There is historical precedence for this approach. Iranian academics have noted that Tehran saw relative economic growth in the 1990s and early 2000s after normalizing relations with most European countries following the Iran-Iraq War. Rouhani hopes to improve upon earlier efforts by extracting economic value from international engagement, without risking the threat Western influence poses to the government’s stability.

Opposed to him are those in Iran who see engagement with the West as inherently hazardous and ideologically unacceptable, even if they buy into the idea of economic improvement through greater foreign investment. Iran’s Islamic Revolutionary Guard Corps (IRGC) is leading the charge on this front, along with other so-called principalists, hard-line politicians and conservative members of the judiciary and the clergy.

On November 2, IRGC Commander Mohammad Ali Jafari argued the nuclear agreement has ushered in a period of major subversion in the Islamic Republic and criticized Rouhani’s government for “trusting the West and believing in liberalism.”

The game is being played out on more levels than one, however. There are strategic arguments about how to best resist financial coercion by world powers. Iran’s reformists and pragmatists argue Iran should develop an economy deeply integrated with global markets, while more conservative voices urge less entanglement and greater self-sufficiency. The restrictions on foreign direct investment and contracts with major international companies are the battlegrounds here.

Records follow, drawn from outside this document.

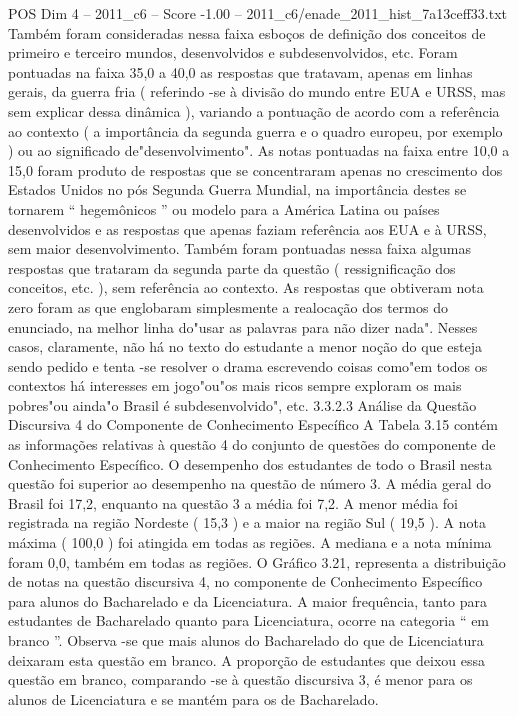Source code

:\begin{textsample}{POS Dim 4 – 2011\_c6 – Score -1.00 – 2011\_c6/enade\_2011\_hist\_7a13ceff33.txt}
Também foram consideradas nessa faixa esboços de definição dos conceitos de primeiro e terceiro mundos, desenvolvidos e subdesenvolvidos, etc.
Foram pontuadas na faixa 35,0 a 40,0 as respostas que tratavam, apenas em linhas gerais, da guerra fria ( referindo -se à divisão do mundo entre EUA e URSS, mas sem explicar dessa dinâmica ), variando a pontuação de acordo com a referência ao contexto ( a importância da segunda guerra e o quadro europeu, por exemplo ) ou ao significado de"desenvolvimento".
As notas pontuadas na faixa entre 10,0 a 15,0 foram produto de respostas que se concentraram apenas no crescimento dos Estados Unidos no pós Segunda Guerra Mundial, na importância destes se tornarem “ hegemônicos ” ou modelo para a América Latina ou países desenvolvidos e as respostas que apenas faziam referência aos EUA e à URSS, sem maior desenvolvimento.
Também foram pontuadas nessa faixa algumas respostas que trataram da segunda parte da questão ( ressignificação dos conceitos, etc. ), sem referência ao contexto.
As respostas que obtiveram nota zero foram as que englobaram simplesmente a realocação dos termos do enunciado, na melhor linha do"usar as palavras para não dizer nada".
Nesses casos, claramente, não há no texto do estudante a menor noção do que esteja sendo pedido e tenta -se resolver o drama escrevendo coisas como"em todos os contextos há interesses em jogo"ou"os mais ricos sempre exploram os mais pobres"ou ainda"o Brasil é subdesenvolvido", etc. 3.3.2.3 Análise da Questão Discursiva 4 do Componente de Conhecimento Específico A Tabela 3.15 contém as informações relativas à questão 4 do conjunto de questões do componente de Conhecimento Específico.
O desempenho dos estudantes de todo o Brasil nesta questão foi superior ao desempenho na questão de número 3.
A média geral do Brasil foi 17,2, enquanto na questão 3 a média foi 7,2.
A menor média foi registrada na região Nordeste ( 15,3 ) e a maior na região Sul ( 19,5 ).
A nota máxima ( 100,0 ) foi atingida em todas as regiões.
A mediana e a nota mínima foram 0,0, também em todas as regiões.
O Gráfico 3.21, representa a distribuição de notas na questão discursiva 4, no componente de Conhecimento Específico para alunos do Bacharelado e da Licenciatura.
A maior frequência, tanto para estudantes de Bacharelado quanto para Licenciatura, ocorre na categoria “ em branco ”.
Observa -se que mais alunos do Bacharelado do que de Licenciatura deixaram esta questão em branco.
A proporção de estudantes que deixou essa questão em branco, comparando -se à questão discursiva 3, é menor para os alunos de Licenciatura e se mantém para os de Bacharelado.

\end{textsample}
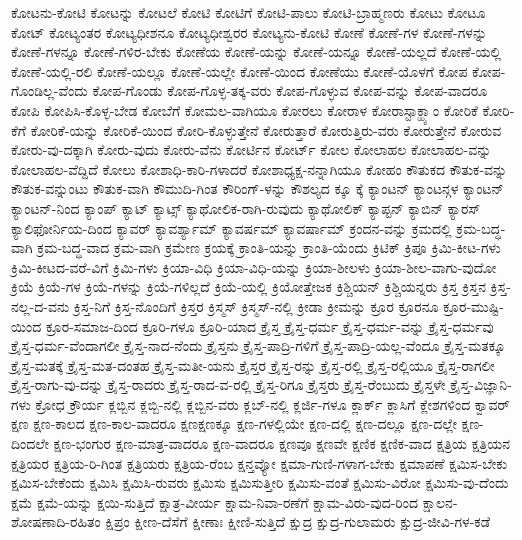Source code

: {ಕೋಟನು-ಕೋಟಿ
ಕೋಟನ್ನು
ಕೋಟಲೆ
ಕೋಟಿ
ಕೋಟಿಗೆ
ಕೋಟಿ-ಪಾಲು
ಕೋಟಿ-ಬ್ರಾಹ್ಮಣರು
ಕೋಟು
ಕೋಟೂ
ಕೋಟ್
ಕೋಟ್ಯಂತರ
ಕೋಟ್ಯಧೀಶನೂ
ಕೋಟ್ಯಧೀಶ್ವರರ
ಕೋಟ್ಯನು-ಕೋಟಿ
ಕೋಣೆ
ಕೋಣೆ-ಗಳ
ಕೋಣೆ-ಗಳನ್ನು
ಕೋಣೆ-ಗಳನ್ನೂ
ಕೋಣೆ-ಗಳಿರ-ಬೇಕು
ಕೋಣೆಯ
ಕೋಣೆ-ಯನ್ನು
ಕೋಣೆ-ಯನ್ನೂ
ಕೋಣೆ-ಯಲ್ಲದೆ
ಕೋಣೆ-ಯಲ್ಲಿ
ಕೋಣೆ-ಯಲ್ಲಿ-ರಲಿ
ಕೋಣೆ-ಯಲ್ಲೂ
ಕೋಣೆ-ಯಲ್ಲೇ
ಕೋಣೆ-ಯಿಂದ
ಕೋಣೆಯು
ಕೋಣೆ-ಯೊಳಗೆ
ಕೋಪ
ಕೋಪ-ಗೊಂಡಿಲ್ಲ-ವೆಂದು
ಕೋಪ-ಗೊಂಡು
ಕೋಪ-ಗೊಳ್ಳ-ತಕ್ಕ-ವರು
ಕೋಪ-ಗೊಳ್ಳುವ
ಕೋಪ-ವನ್ನು
ಕೋಪ-ವಾದರೂ
ಕೋಪಿ
ಕೋಪಿಸಿ-ಕೊಳ್ಳ-ಬೇಡ
ಕೋಬೆಗೆ
ಕೋಮಲ-ವಾಗಿಯೂ
ಕೋರಲು
ಕೋರಾಳ
ಕೋರಾಸ್ಟಾಕ್ಹ್ಯಾಂ
ಕೋರಿಕೆ
ಕೋರಿ-ಕೆಗೆ
ಕೋರಿಕೆ-ಯನ್ನು
ಕೋರಿಕೆ-ಯಿಂದ
ಕೋರಿ-ಕೊಳ್ಳುತ್ತೇನೆ
ಕೋರುತ್ತಾರೆ
ಕೋರುತ್ತಿರು-ವರು
ಕೋರುತ್ತೇನೆ
ಕೋರುವ
ಕೋರು-ವು-ದಕ್ಕಾಗಿ
ಕೋರು-ವುದು
ಕೋರು-ವೆನು
ಕೋರ್ಟಿನ
ಕೋರ್ಟ್
ಕೋಲ
ಕೋಲಾಹಲ
ಕೋಲಾಹಲ-ವನ್ನು
ಕೋಲಾಹಲ-ವೆದ್ದಿದೆ
ಕೋಲು
ಕೋಶಾಧಿ-ಕಾರಿ-ಗಳಾದರೆ
ಕೋಶಾಧ್ಯಕ್ಷ-ನನ್ನಾಗಿಯೂ
ಕೋಹಂ
ಕೌತುಕದ
ಕೌತುಕ-ವನ್ನು
ಕೌತುಕ-ವನ್ನುಂಟು
ಕೌತುಕ-ವಾಗಿ
ಕೌಮುದಿ-ಗಿಂತ
ಕೌರಿಂಗ್-ಳನ್ನು
ಕೌಶಲ್ಯದ
ಕ್ಕೂ
ಕ್ಕೆ
ಕ್ಯಾಂಟನ್
ಕ್ಯಾಂಟನ್ಗಳ
ಕ್ಯಾಂಟನ್
ಕ್ಯಾಂಟನ್-ನಿಂದ
ಕ್ಯಾಂಪ್
ಕ್ಯಾಟ್
ಕ್ಯಾಟ್ಸ್
ಕ್ಯಾಥೋಲಿಕ-ರಾಗಿ-ರುವುದು
ಕ್ಯಾಥೋಲಿಕ್
ಕ್ಯಾಪ್ಟನ್
ಕ್ಯಾಬಿನ್
ಕ್ಯಾರಸ್
ಕ್ಯಾಲಿಫೋರ್ನಿಯ-ದಿಂದ
ಕ್ಯಾವರ್
ಕ್ಯಾವರ್ಶ್ಯಾಮ್
ಕ್ಯಾವರ್ಷಮ್
ಕ್ಯಾವರ್ಷಾಮ್
ಕ್ರಂದನ-ವನ್ನು
ಕ್ರಮದಲ್ಲಿ
ಕ್ರಮ-ಬದ್ಧ-ವಾಗಿ
ಕ್ರಮ-ಬದ್ಧ-ವಾದ
ಕ್ರಮ-ವಾಗಿ
ಕ್ರಮೇಣ
ಕ್ರಯಕ್ಕೆ
ಕ್ರಾಂತಿ-ಯನ್ನು
ಕ್ರಾಂತಿ-ಯೆಂದು
ಕ್ರಿಟಿಕ್
ಕ್ರಿಪೂ
ಕ್ರಿಮಿ-ಕೀಟ-ಗಳು
ಕ್ರಿಮಿ-ಕೀಟದ-ವರೆ-ವಿಗೆ
ಕ್ರಿಮಿ-ಗಳು
ಕ್ರಿಯಾ-ವಿಧಿ
ಕ್ರಿಯಾ-ವಿಧಿ-ಯನ್ನು
ಕ್ರಿಯಾ-ಶೀಲಳು
ಕ್ರಿಯಾ-ಶೀಲ-ವಾಗು-ವುದೋ
ಕ್ರಿಯೆ
ಕ್ರಿಯೆ-ಗಳ
ಕ್ರಿಯೆ-ಗಳನ್ನು
ಕ್ರಿಯೆ-ಗಳಿಲ್ಲದೆ
ಕ್ರಿಯೆ-ಯಲ್ಲಿ
ಕ್ರಿಯೋತ್ತೇಜಕ
ಕ್ರಿಶ್ಚಿಯನ್
ಕ್ರಿಶ್ಚಿಯನ್ನರು
ಕ್ರಿಸ್ತ
ಕ್ರಿಸ್ತನ
ಕ್ರಿಸ್ತ-ನಲ್ಲ-ದ-ವನು
ಕ್ರಿಸ್ತ-ನಿಗೆ
ಕ್ರಿಸ್ತ-ನೊಂದಿಗೆ
ಕ್ರಿಸ್ತರ
ಕ್ರಿಸ್ಮಸ್
ಕ್ರಿಸ್ಮಸ್-ನಲ್ಲಿ
ಕ್ರೀಡಾ
ಕ್ರೀಮನ್ನು
ಕ್ರೂರ
ಕ್ರೂರನೂ
ಕ್ರೂರ-ಮುಷ್ಟಿ-ಯಿಂದ
ಕ್ರೂರ-ಸಮಾಜ-ದಿಂದ
ಕ್ರೂರಿ-ಗಳೂ
ಕ್ರೂರಿ-ಯಾದ
ಕ್ರೈಸ್ತ
ಕ್ರೈಸ್ತ-ಧರ್ಮ
ಕ್ರೈಸ್ತ-ಧರ್ಮ-ವನ್ನು
ಕ್ರೈಸ್ತ-ಧರ್ಮವು
ಕ್ರೈಸ್ತ-ಧರ್ಮ-ವೆಂದಾಗಲೀ
ಕ್ರೈಸ್ತ-ನಾದ-ನೆಂದು
ಕ್ರೈಸ್ತನು
ಕ್ರೈಸ್ತ-ಪಾದ್ರಿ-ಗಳಿಗೆ
ಕ್ರೈಸ್ತ-ಪಾದ್ರಿ-ಯಲ್ಲ-ವೆಂದೂ
ಕ್ರೈಸ್ತ-ಮತಕ್ಕೂ
ಕ್ರೈಸ್ತ-ಮತಕ್ಕೆ
ಕ್ರೈಸ್ತ-ಮತ-ದಂತಹ
ಕ್ರೈಸ್ತ-ಮತೀ-ಯನು
ಕ್ರೈಸ್ತರ
ಕ್ರೈಸ್ತ-ರನ್ನು
ಕ್ರೈಸ್ತ-ರಲ್ಲಿ
ಕ್ರೈಸ್ತ-ರಲ್ಲಿಯೂ
ಕ್ರೈಸ್ತ-ರಾಗಲೀ
ಕ್ರೈಸ್ತ-ರಾಗು-ವು-ದನ್ನು
ಕ್ರೈಸ್ತ-ರಾದರು
ಕ್ರೈಸ್ತ-ರಾದ-ವ-ರಲ್ಲಿ
ಕ್ರೈಸ್ತ-ರಿಗೂ
ಕ್ರೈಸ್ತರು
ಕ್ರೈಸ್ತ-ರೆಂಬುದು
ಕ್ರೈಸ್ತಳೇ
ಕ್ರೈಸ್ತ-ವಿಜ್ಞಾನಿ-ಗಳು
ಕ್ರೋಧ
ಕ್ರೌರ್ಯ
ಕ್ಲಬ್ಬಿನ
ಕ್ಲಬ್ಬಿ-ನಲ್ಲಿ
ಕ್ಲಬ್ಬಿನ-ವರು
ಕ್ಲಬ್-ನಲ್ಲಿ
ಕ್ಲರ್ಜಿ-ಗಳೂ
ಕ್ಲಾರ್ಕ್
ಕ್ಲಾಸಿಗೆ
ಕ್ಲೇಶಗಳಿಂದ
ಕ್ವಾವರ್
ಕ್ಷಣ
ಕ್ಷಣ-ಕಾಲದ
ಕ್ಷಣ-ಕಾಲ-ವಾದರೂ
ಕ್ಷಣಕ್ಷಣಕ್ಕೂ
ಕ್ಷಣ-ಗಳಲ್ಲಿಯೇ
ಕ್ಷಣ-ದಲ್ಲಿ
ಕ್ಷಣ-ದಲ್ಲೂ
ಕ್ಷಣ-ದಲ್ಲೇ
ಕ್ಷಣ-ದಿಂದಲೇ
ಕ್ಷಣ-ಭಂಗುರ
ಕ್ಷಣ-ಮಾತ್ರ-ವಾದರೂ
ಕ್ಷಣ-ವಾದರೂ
ಕ್ಷಣವೂ
ಕ್ಷಣವೇ
ಕ್ಷಣಿಕ
ಕ್ಷಣಿಕ-ವಾದ
ಕ್ಷತ್ರಿಯ
ಕ್ಷತ್ರಿಯನ
ಕ್ಷತ್ರಿಯರ
ಕ್ಷತ್ರಿಯ-ರಿ-ಗಿಂತ
ಕ್ಷತ್ರಿಯರು
ಕ್ಷತ್ರಿಯ-ರೆಂಬ
ಕ್ಷನ್ತವ್ಯೋ
ಕ್ಷಮಾ-ಗುಣಿ-ಗಳಾಗ-ಬೇಕು
ಕ್ಷಮಾಪಣೆ
ಕ್ಷಮಿಸ-ಬೇಕು
ಕ್ಷಮಿಸ-ಬೇಕೆಂದು
ಕ್ಷಮಿಸಿ
ಕ್ಷಮಿಸಿ-ರುವರು
ಕ್ಷಮಿಸು
ಕ್ಷಮಿಸುತ್ತೀರಿ
ಕ್ಷಮಿಸು-ವಂತೆ
ಕ್ಷಮಿಸು-ವಿರೋ
ಕ್ಷಮಿಸು-ವು-ದೆಂದು
ಕ್ಷಮೆ
ಕ್ಷಮೆ-ಯನ್ನು
ಕ್ಷಯಿ-ಸುತ್ತಿದೆ
ಕ್ಷಾತ್ರ-ವೀರ್ಯ
ಕ್ಷಾಮ-ನಿವಾ-ರಣೆಗೆ
ಕ್ಷಾಮ-ವಿರು-ವುದ-ರಿಂದ
ಕ್ಷಾಲನ-ಶೋಷಣಾದಿ-ರಹಿತಂ
ಕ್ಷಿಪ್ರಂ
ಕ್ಷೀಣ-ದೆಸೆಗೆ
ಕ್ಷೀಣಾಃ
ಕ್ಷೀಣಿ-ಸುತ್ತಿದೆ
ಕ್ಷುದ್ರ
ಕ್ಷುದ್ರ-ಗುಲಾಮರು
ಕ್ಷುದ್ರ-ಜೀವಿ-ಗಳ-ಕಡೆ
}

Rouhani has also picked fights with the Guardian Council, the body that determines who is allowed to run for office, in the lead-up to the February 2016 elections for parliament and the Assembly of Experts (which will chose the next Supreme Leader). The president knows he has popular support but fears his allies will be prevented from running.

The arrests of Iranian journalists and businesspeople with significant international ties is merely another escalation a long-standing conflict. The IRGC is responsible for the recent arrests and remains very worried about the political forces that the JCPOA and Rouhani’s policies have unleashed.

In the eyes of the IRGC’s leadership, progressive journalists and Western-linked businessmen are conduits for destructive foreign influence. They are also the types of people needed for Rouhani’s vision for Iran’s economic and political growth.

The president is boldly pushing back, implicitly criticizing the IRGC for stifling the media for false reasons. Rouhani likely recognizes that a campaign by his political opponents to root out foreign influence could become an uncontainable beast that could consume him and his allies.

The stakes in this contest are very high. Both camps anticipate the potential existential challenge for the Islamic Republic when Khamenei dies, likely in the next few years. Each side foresees disaster for Iran—and loss of its own power—if the other side “wins” through shaping the selection of the next supreme leader and altering the post-JCPOA political and economic landscape in its favor.

Khamenei has still not weighed in on this most recent domestic spat. How long he will allow this internal struggle to continue is the central question right now. With the elections and major foreign investment choices quickly approaching, a decision will be needed soon.

Khamenei will side with whomever he feels will best uphold the status quo of the Islamic Republic. Rouhani, as well as those Western actors who hoped the nuclear deal would open a new era in relations with Iran, should be very nervous.

J. Matthew McInnis is a resident fellow at the American Enterprise Institute. This report was produced in cooperation with the Iran team of the Critical Threats Project, which analyzes the most important Iran news events and provides an outlook on the regime’s strategic calculus.